**WORK INSTRUCTIONS**
Repeat the entire listing exactly as written.
● ● ● ● ●
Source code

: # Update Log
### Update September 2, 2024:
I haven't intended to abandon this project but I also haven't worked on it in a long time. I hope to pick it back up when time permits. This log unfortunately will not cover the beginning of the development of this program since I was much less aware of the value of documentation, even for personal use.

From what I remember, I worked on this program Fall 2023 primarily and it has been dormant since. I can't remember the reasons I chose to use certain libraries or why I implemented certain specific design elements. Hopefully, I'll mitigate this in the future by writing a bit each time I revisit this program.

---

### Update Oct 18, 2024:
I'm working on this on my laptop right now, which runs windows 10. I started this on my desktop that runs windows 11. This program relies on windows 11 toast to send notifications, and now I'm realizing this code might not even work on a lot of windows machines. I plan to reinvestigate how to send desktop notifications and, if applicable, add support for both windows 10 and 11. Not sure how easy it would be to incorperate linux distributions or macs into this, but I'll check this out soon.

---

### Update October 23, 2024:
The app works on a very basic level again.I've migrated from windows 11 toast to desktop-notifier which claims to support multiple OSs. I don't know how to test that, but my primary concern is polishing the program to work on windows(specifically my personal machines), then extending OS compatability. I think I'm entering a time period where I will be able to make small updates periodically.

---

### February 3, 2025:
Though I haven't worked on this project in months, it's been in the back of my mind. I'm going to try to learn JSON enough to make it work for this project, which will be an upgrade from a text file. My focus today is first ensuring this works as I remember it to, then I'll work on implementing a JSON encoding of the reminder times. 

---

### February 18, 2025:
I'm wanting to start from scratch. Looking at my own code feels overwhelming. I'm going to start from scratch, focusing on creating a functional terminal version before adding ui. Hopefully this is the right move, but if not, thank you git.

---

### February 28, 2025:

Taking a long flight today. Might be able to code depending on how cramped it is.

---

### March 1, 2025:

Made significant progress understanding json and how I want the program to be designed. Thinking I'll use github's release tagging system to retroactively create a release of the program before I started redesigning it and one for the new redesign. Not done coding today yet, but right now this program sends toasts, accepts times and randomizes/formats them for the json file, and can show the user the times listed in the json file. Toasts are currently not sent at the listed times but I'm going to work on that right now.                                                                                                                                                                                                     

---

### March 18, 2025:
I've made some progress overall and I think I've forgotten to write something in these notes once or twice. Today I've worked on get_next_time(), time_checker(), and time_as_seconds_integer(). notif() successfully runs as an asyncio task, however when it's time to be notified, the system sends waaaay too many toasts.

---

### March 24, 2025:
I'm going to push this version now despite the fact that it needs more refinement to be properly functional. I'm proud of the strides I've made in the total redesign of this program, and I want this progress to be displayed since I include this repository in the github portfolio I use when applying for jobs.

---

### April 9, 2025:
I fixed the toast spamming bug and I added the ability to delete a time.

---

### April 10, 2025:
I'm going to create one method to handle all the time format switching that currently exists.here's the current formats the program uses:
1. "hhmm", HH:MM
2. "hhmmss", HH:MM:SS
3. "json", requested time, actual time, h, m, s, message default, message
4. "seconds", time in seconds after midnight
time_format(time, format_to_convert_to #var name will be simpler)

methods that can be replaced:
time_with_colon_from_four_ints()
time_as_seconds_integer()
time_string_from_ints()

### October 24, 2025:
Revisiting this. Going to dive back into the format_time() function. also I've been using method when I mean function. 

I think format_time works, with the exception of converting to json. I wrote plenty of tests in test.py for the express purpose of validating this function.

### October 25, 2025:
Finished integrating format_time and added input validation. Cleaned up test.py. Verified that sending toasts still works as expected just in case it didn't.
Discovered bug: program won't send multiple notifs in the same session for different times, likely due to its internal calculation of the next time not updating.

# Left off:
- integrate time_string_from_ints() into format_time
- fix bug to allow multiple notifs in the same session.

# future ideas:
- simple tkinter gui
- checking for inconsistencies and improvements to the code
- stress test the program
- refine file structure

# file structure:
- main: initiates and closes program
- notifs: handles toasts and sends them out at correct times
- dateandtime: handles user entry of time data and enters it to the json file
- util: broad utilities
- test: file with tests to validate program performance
● ● ● ● ●
**TASK RESPONSE**
Source code

: # Update Log
### Update September 2, 2024:
I haven't intended to abandon this project but I also haven't worked on it in a long time. I hope to pick it back up when time permits. This log unfortunately will not cover the beginning of the development of this program since I was much less aware of the value of documentation, even for personal use.

From what I remember, I worked on this program Fall 2023 primarily and it has been dormant since. I can't remember the reasons I chose to use certain libraries or why I implemented certain specific design elements. Hopefully, I'll mitigate this in the future by writing a bit each time I revisit this program.

---

### Update Oct 18, 2024:
I'm working on this on my laptop right now, which runs windows 10. I started this on my desktop that runs windows 11. This program relies on windows 11 toast to send notifications, and now I'm realizing this code might not even work on a lot of windows machines. I plan to reinvestigate how to send desktop notifications and, if applicable, add support for both windows 10 and 11. Not sure how easy it would be to incorperate linux distributions or macs into this, but I'll check this out soon.

---

### Update October 23, 2024:
The app works on a very basic level again.I've migrated from windows 11 toast to desktop-notifier which claims to support multiple OSs. I don't know how to test that, but my primary concern is polishing the program to work on windows(specifically my personal machines), then extending OS compatability. I think I'm entering a time period where I will be able to make small updates periodically.

---

### February 3, 2025:
Though I haven't worked on this project in months, it's been in the back of my mind. I'm going to try to learn JSON enough to make it work for this project, which will be an upgrade from a text file. My focus today is first ensuring this works as I remember it to, then I'll work on implementing a JSON encoding of the reminder times. 

---

### February 18, 2025:
I'm wanting to start from scratch. Looking at my own code feels overwhelming. I'm going to start from scratch, focusing on creating a functional terminal version before adding ui. Hopefully this is the right move, but if not, thank you git.

---

### February 28, 2025:

Taking a long flight today. Might be able to code depending on how cramped it is.

---

### March 1, 2025:

Made significant progress understanding json and how I want the program to be designed. Thinking I'll use github's release tagging system to retroactively create a release of the program before I started redesigning it and one for the new redesign. Not done coding today yet, but right now this program sends toasts, accepts times and randomizes/formats them for the json file, and can show the user the times listed in the json file. Toasts are currently not sent at the listed times but I'm going to work on that right now.                                                                                                                                                                                                     

---

### March 18, 2025:
I've made some progress overall and I think I've forgotten to write something in these notes once or twice. Today I've worked on get_next_time(), time_checker(), and time_as_seconds_integer(). notif() successfully runs as an asyncio task, however when it's time to be notified, the system sends waaaay too many toasts.

---

### March 24, 2025:
I'm going to push this version now despite the fact that it needs more refinement to be properly functional. I'm proud of the strides I've made in the total redesign of this program, and I want this progress to be displayed since I include this repository in the github portfolio I use when applying for jobs.

---

### April 9, 2025:
I fixed the toast spamming bug and I added the ability to delete a time.

---

### April 10, 2025:
I'm going to create one method to handle all the time format switching that currently exists.here's the current formats the program uses:
1. "hhmm", HH:MM
2. "hhmmss", HH:MM:SS
3. "json", requested time, actual time, h, m, s, message default, message
4. "seconds", time in seconds after midnight
time_format(time, format_to_convert_to #var name will be simpler)

methods that can be replaced:
time_with_colon_from_four_ints()
time_as_seconds_integer()
time_string_from_ints()

### October 24, 2025:
Revisiting this. Going to dive back into the format_time() function. also I've been using method when I mean function. 

I think format_time works, with the exception of converting to json. I wrote plenty of tests in test.py for the express purpose of validating this function.

### October 25, 2025:
Finished integrating format_time and added input validation. Cleaned up test.py. Verified that sending toasts still works as expected just in case it didn't.
Discovered bug: program won't send multiple notifs in the same session for different times, likely due to its internal calculation of the next time not updating.

# Left off:
- integrate time_string_from_ints() into format_time
- fix bug to allow multiple notifs in the same session.

# future ideas:
- simple tkinter gui
- checking for inconsistencies and improvements to the code
- stress test the program
- refine file structure

# file structure:
- main: initiates and closes program
- notifs: handles toasts and sends them out at correct times
- dateandtime: handles user entry of time data and enters it to the json file
- util: broad utilities
- test: file with tests to validate program performance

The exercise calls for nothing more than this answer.